In the default case, the DBA doesn't have to do any at all. The product
is distributed with canned "catch all" configuration files that does
exactly what FB1.5 does. If the system manager is happy with this, he
can leave well enough alone. If he wants to change the policy for all
databases, he has a single point of control. If he, or users or
departmental managers, want finer control, they can play with the
files. The object name wildcarding give him (or them) loose or fine
control. They can, for example, establish policy for all databases
falling within a given directory tree.

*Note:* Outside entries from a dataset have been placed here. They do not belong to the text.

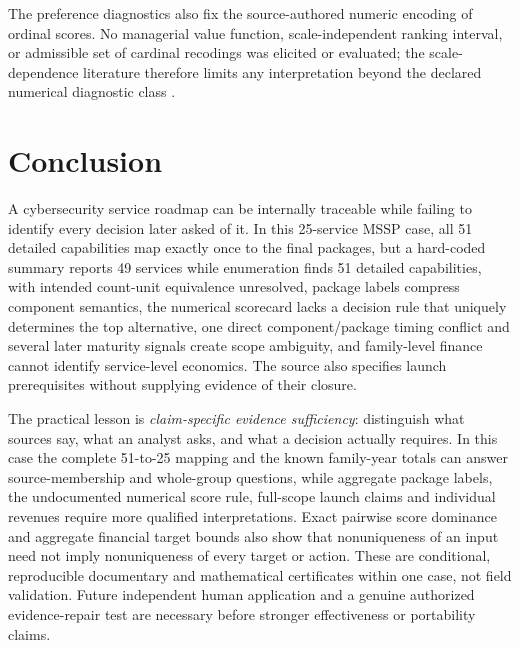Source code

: \documentclass[systems,article,submit,moreauthors]{Definitions/mdpi}
\begin{document}
The preference diagnostics also fix the source-authored numeric encoding of ordinal scores. No managerial value function, scale-independent ranking interval, or admissible set of cardinal recodings was elicited or evaluated; the scale-dependence literature therefore limits any interpretation beyond the declared numerical diagnostic class \cite{PunkkaSalo2014}.

\section{Conclusion}
A cybersecurity service roadmap can be internally traceable while failing to identify every decision later asked of it. In this 25-service MSSP case, all 51 detailed capabilities map exactly once to the final packages, but a hard-coded summary reports 49 services while enumeration finds 51 detailed capabilities, with intended count-unit equivalence unresolved, package labels compress component semantics, the numerical scorecard lacks a decision rule that uniquely determines the top alternative, one direct component/package timing conflict and several later maturity signals create scope ambiguity, and family-level finance cannot identify service-level economics. The source also specifies launch prerequisites without supplying evidence of their closure.

The practical lesson is \emph{claim-specific evidence sufficiency}: distinguish what sources say, what an analyst asks, and what a decision actually requires. In this case the complete 51-to-25 mapping and the known family-year totals can answer source-membership and whole-group questions, while aggregate package labels, the undocumented numerical score rule, full-scope launch claims and individual revenues require more qualified interpretations. Exact pairwise score dominance and aggregate financial target bounds also show that nonuniqueness of an input need not imply nonuniqueness of every target or action. These are conditional, reproducible documentary and mathematical certificates within one case, not field validation. Future independent human application and a genuine authorized evidence-repair test are necessary before stronger effectiveness or portability claims.
\end{document}
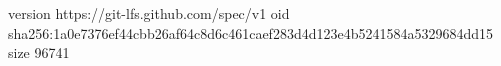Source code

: version https://git-lfs.github.com/spec/v1
oid sha256:1a0e7376ef44cbb26af64c8d6c461caef283d4d123e4b5241584a5329684dd15
size 96741
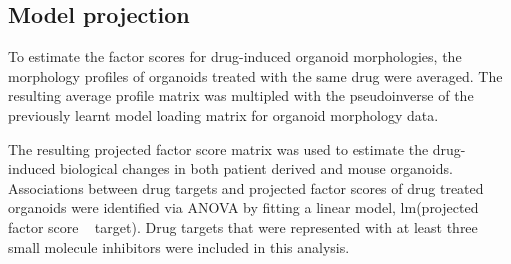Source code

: \begin{flushleft}
\subsection{Model projection}
To estimate the factor scores for drug-induced organoid morphologies, the morphology profiles of organoids treated with the same drug were averaged. The resulting average profile matrix was multipled with the pseudoinverse of the previously learnt model loading matrix for organoid morphology data. 

\smallbreak
The resulting projected factor score matrix was used to estimate the drug-induced biological changes in both patient derived and mouse organoids. Associations between drug targets and projected factor scores of drug treated organoids were identified via ANOVA by fitting a linear model, lm(projected factor score ~ target). Drug targets that were represented with at least three small molecule inhibitors were included in this analysis.

\end{flushleft}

What they do with it depends on
their requirements.

>Isn't it more appropriate to think of the user and encryption security
>settings as something which is stored within the database (in the header
>page, so that the settings are "hard-wired" for the database?
>
>
Why would you want to hardware a single implementation? Hasn't history
demonstrated that the one-size-fits-all only works for things made out
of Spandex?

Besides, how an encrypted database read itelf to find its decryption
data? Answer: it can't. Storing the database encryption key, itself
encrypted, as a attribute for the security provider object definition
works. Storing the encryption key on an encrypted header page doesn't
quite work.

>The question of the SSL or client/server transport security would be a
>setting of the server, why would it vary by database? I can't think of
>any network admin allowing for mixed communication modes over a network
>interface.
>
>
>
Come, Sean. Surely you will concede that the security requirements for
credit card validation are different from managing the office football
pool. Credit card stuff is just money; we're talking football here.